**** Entries shown
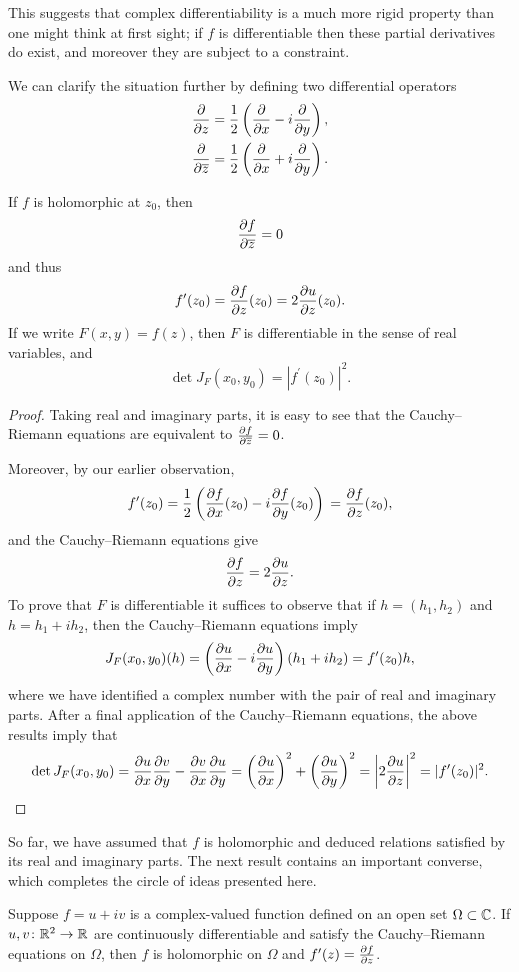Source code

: \begin{remark}
This suggests that complex differentiability is a much more rigid property than one might think at first sight; if $f$ is differentiable then these partial derivatives do exist, and moreover they are subject to a constraint.
\end{remark}

We can clarify the situation further by defining two differential operators
\begin{align*}
\pdv{}{z}&=\frac{1}{2}\left(\pdv{}{x}-i\pdv{}{y}\right),\\
\pdv{}{\overline{z}}&=\frac{1}{2}\left(\pdv{}{x}+i\pdv{}{y}\right).
\end{align*}

\begin{proposition}
If $f$ is holomorphic at $z_0$, then
\[\pdv{f}{\overline{z}}=0\]
and thus
\[f^\prime(z_0)=\pdv{f}{z}(z_0)=2\pdv{u}{z}(z_0).\]
If we write $F(x,y)=f(z)$, then $F$ is differentiable in the sense of real variables, and
\[\det J_F(x_0,y_0)=|f^\prime(z_0)|^2.\]
\end{proposition}

\begin{proof}
Taking real and imaginary parts, it is easy to see that the Cauchy--Riemann equations are equivalent to $\pdv{f}{\overline{z}}=0$.

Moreover, by our earlier observation,
\[f^\prime(z_0)
=\frac{1}{2}\left(\pdv{f}{x}(z_0)-i\pdv{f}{y}(z_0)\right)\\
=\pdv{f}{z}(z_0),\]
and the Cauchy--Riemann equations give
\[\pdv{f}{z}=2\pdv{u}{z}.\]
To prove that $F$ is differentiable it suffices to observe that if $h=(h_1,h_2)$ and $h=h_1+ih_2$, then the Cauchy--Riemann equations imply
\[J_F(x_0,y_0)(h)=\left(\pdv{u}{x}-i\pdv{u}{y}\right)(h_1+ih_2)=f^\prime(z_0)h,\]
where we have identified a complex number with the pair of real and imaginary parts. 
After a final application of the Cauchy--Riemann equations, the above results imply that
\[\det J_F(x_0,y_0)
=\pdv{u}{x}\pdv{v}{y}-\pdv{v}{x}\pdv{u}{y}
=\left(\pdv{u}{x}\right)^2+\left(\pdv{u}{y}\right)^2=\left|2\pdv{u}{z}\right|^2=|f^\prime(z_0)|^2.\]
\end{proof}

So far, we have assumed that $f$ is holomorphic and deduced relations satisfied by its real and imaginary parts. The next result contains an important converse, which completes the circle of ideas presented here.

\begin{proposition}
Suppose $f=u+iv$ is a complex-valued function defined on an open set $\Omega\subset\mathbb C$. If $u,v\colon\mathbb R^2\to\mathbb R$ are continuously differentiable and satisfy the Cauchy--Riemann equations on $\Omega$, then $f$ is holomorphic on $\Omega$ and $f^\prime(z)=\pdv{f}{z}$.
\end{proposition}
********
* **Your objective**: Scan the listing for the string "have". Copy each line that has it.

* **Written response**:
where we have identified a complex number with the pair of real and imaginary parts. 
So far, we have assumed that $f$ is holomorphic and deduced relations satisfied by its real and imaginary parts. The next result contains an important converse, which completes the circle of ideas presented here.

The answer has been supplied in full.